Investment Bank TA SECURITIES
TP (Target Price) RM0.25 (+25.0%)
Last Traded RM0.20
Recommendation BUY

A Malaysian technology company recently announced its third-quarter and nine-month financial results, which fell short of market expectations due to a confluence of operational challenges, despite a notable increase in revenue. The company’s core net profit for the nine months ended 3Q25 was RM91 million, a 25% year-on-year decline, primarily impacted by softer margins and higher effective tax rates.

Performance Overview

For 3Q25, the company recorded a core net profit of RM14 million, representing a significant sequential drop of 63% quarter-on-quarter and a 59% year-on-year decrease. This downturn was observed despite a 10% year-on-year increase in 9M25 revenue, which, at RM600.7 million, aligned with analysts’ initial forecasts, achieving 76% of the full-year projection. However, the earnings miss was attributed to a 4-percentage point softer EBITDA margin and a 7-percentage point increase in the effective tax rate. The company’s 9M25 core net profit only met 50% and 52% of the investment bank’s and street’s expectations, respectively.

Operational Headwinds

The underperformance was largely driven by higher operating costs and redundancy expenses related to the company’s Slovakia plant.

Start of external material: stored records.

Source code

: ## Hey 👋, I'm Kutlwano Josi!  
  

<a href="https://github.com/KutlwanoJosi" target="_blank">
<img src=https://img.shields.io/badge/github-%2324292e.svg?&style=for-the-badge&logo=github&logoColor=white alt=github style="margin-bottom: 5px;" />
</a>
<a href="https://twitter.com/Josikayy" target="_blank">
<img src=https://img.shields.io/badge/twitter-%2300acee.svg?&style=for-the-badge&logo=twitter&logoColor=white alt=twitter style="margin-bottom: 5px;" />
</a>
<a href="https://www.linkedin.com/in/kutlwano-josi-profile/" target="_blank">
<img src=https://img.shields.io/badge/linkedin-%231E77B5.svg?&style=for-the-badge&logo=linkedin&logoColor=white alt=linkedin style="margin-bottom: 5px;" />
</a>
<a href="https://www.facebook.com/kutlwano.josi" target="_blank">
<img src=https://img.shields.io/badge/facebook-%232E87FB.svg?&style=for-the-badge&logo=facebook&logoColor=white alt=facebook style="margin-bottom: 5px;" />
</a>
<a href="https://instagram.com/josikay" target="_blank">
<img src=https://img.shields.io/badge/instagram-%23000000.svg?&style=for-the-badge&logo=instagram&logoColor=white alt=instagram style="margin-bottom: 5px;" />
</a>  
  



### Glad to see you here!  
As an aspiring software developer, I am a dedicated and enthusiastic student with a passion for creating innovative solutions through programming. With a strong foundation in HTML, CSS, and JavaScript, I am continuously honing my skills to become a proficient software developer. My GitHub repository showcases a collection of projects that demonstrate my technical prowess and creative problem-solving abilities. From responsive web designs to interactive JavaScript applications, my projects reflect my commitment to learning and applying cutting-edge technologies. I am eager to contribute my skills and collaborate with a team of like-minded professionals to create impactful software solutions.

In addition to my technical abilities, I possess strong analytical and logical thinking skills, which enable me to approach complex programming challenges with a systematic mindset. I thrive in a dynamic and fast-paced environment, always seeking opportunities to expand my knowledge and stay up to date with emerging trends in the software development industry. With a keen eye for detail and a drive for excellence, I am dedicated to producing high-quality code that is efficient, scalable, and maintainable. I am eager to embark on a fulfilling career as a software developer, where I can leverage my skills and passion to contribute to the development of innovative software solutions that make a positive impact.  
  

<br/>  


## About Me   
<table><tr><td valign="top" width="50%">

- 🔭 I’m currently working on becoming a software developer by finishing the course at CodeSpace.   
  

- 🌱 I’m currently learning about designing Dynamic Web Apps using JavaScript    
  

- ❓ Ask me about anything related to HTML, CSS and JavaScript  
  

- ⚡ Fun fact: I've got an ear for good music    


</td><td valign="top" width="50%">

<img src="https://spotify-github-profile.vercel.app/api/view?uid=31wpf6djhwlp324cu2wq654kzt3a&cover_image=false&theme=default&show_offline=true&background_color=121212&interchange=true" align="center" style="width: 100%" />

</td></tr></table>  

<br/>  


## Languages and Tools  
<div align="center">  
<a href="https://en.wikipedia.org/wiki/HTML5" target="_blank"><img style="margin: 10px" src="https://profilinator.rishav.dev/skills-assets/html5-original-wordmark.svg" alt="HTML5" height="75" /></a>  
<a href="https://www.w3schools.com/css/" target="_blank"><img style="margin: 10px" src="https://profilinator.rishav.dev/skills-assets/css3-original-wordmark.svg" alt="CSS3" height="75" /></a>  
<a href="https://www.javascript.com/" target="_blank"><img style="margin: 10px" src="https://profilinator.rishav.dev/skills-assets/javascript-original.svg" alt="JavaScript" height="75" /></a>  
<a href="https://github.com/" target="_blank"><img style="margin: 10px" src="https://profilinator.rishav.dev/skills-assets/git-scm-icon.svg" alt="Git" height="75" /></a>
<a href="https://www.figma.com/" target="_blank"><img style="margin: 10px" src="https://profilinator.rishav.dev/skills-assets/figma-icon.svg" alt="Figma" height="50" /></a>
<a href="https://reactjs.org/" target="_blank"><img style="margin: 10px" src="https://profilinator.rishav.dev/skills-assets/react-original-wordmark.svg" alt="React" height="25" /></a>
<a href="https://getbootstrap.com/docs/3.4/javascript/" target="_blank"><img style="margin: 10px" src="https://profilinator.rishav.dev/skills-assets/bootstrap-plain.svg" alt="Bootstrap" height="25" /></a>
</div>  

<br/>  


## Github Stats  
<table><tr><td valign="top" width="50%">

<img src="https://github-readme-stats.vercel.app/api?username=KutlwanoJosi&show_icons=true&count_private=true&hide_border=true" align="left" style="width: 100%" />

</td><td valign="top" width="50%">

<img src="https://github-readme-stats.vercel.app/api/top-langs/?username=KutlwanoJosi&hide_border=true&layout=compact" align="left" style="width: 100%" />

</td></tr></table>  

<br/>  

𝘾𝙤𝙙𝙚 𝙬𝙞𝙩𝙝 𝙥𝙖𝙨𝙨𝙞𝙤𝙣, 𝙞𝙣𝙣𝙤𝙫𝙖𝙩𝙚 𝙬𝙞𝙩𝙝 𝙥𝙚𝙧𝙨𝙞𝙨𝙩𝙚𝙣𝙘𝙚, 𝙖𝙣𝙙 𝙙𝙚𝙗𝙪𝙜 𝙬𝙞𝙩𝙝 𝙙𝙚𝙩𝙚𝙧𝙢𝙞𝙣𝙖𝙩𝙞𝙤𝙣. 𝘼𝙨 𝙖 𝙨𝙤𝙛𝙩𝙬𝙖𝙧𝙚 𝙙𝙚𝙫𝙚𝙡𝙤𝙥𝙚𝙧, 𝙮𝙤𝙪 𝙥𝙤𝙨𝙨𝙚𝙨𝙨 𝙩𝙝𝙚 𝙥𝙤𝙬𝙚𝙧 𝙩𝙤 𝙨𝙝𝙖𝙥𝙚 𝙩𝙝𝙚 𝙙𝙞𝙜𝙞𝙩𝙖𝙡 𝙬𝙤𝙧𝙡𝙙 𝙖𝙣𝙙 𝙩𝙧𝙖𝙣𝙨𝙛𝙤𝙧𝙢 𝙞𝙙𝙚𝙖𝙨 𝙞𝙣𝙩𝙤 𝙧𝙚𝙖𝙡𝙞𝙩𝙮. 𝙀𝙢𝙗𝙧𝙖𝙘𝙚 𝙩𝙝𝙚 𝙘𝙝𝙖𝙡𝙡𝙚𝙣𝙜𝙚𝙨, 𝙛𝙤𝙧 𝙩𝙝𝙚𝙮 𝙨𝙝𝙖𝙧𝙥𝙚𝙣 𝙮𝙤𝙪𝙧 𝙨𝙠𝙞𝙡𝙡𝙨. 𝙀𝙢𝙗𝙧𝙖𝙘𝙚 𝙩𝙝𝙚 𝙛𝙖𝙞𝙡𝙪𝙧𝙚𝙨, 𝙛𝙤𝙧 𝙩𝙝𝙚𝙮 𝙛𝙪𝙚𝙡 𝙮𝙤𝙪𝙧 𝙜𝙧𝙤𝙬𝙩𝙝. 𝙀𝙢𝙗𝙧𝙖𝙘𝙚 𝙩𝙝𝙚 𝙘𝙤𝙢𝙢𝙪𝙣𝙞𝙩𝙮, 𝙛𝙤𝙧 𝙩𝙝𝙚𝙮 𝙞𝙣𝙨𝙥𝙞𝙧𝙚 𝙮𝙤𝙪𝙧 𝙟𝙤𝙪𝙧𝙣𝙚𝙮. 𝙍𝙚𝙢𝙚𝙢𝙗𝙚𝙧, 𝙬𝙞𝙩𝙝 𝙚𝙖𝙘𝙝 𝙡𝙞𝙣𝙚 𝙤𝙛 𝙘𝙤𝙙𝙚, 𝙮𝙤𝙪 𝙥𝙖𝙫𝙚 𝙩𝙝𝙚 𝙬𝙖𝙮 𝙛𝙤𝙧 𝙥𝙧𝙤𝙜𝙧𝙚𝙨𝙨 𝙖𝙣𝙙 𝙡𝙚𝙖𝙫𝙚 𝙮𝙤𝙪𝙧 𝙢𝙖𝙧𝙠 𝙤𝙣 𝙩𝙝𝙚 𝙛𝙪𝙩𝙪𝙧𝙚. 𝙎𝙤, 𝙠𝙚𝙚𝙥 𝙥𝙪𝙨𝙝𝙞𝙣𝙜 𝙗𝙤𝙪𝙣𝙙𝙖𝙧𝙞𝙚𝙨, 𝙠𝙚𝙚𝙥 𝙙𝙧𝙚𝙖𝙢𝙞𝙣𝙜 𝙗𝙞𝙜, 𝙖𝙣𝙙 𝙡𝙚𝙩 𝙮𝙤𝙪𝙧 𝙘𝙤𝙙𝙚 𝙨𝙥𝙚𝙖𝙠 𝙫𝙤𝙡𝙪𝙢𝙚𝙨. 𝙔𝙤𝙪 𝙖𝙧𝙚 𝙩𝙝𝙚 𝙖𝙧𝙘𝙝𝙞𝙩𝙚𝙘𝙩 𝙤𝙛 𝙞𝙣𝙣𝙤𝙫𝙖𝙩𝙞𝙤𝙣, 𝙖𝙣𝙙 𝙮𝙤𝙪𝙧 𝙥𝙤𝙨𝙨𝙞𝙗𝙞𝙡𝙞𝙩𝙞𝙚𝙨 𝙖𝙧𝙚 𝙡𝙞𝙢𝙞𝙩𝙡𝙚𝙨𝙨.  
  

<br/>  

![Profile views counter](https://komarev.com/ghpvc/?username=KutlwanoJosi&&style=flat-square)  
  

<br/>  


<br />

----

Further sequential margin declines are anticipated due to increased staff costs from additional hiring and expected additional redundancy lay-offs in Slovakia. Management also highlighted that 4Q25 margins would face additional pressure from tariff-related costs, prompting discussions with customers to implement cost-sharing agreements.

Outlook and Recommendation

Despite the current headwinds, the company’s order book remains robust, standing at RM698 million, a 15% quarter-on-quarter increase, providing clear earnings visibility through 2026. The backlog is diversified across solar (32%), DC-related (23%), semiconductor (16%), and e-mobility (15%), among others. Management anticipates securing an additional RM500-600 million in new orders by the end of 2025. While a meaningful ramp-up is expected in 2027, the near-term outlook is tempered by the continued revamp phase and cost uncertainties.

Analysts at TA Securities have maintained a BUY recommendation, albeit with a revised 12-month target price. The target price was adjusted downwards to RM2.30 from RM2.44, based on a revised 2026E EPS forecast and an unchanged target PE of 32x. Key downside risks include slower order book replenishment and further cost pressures.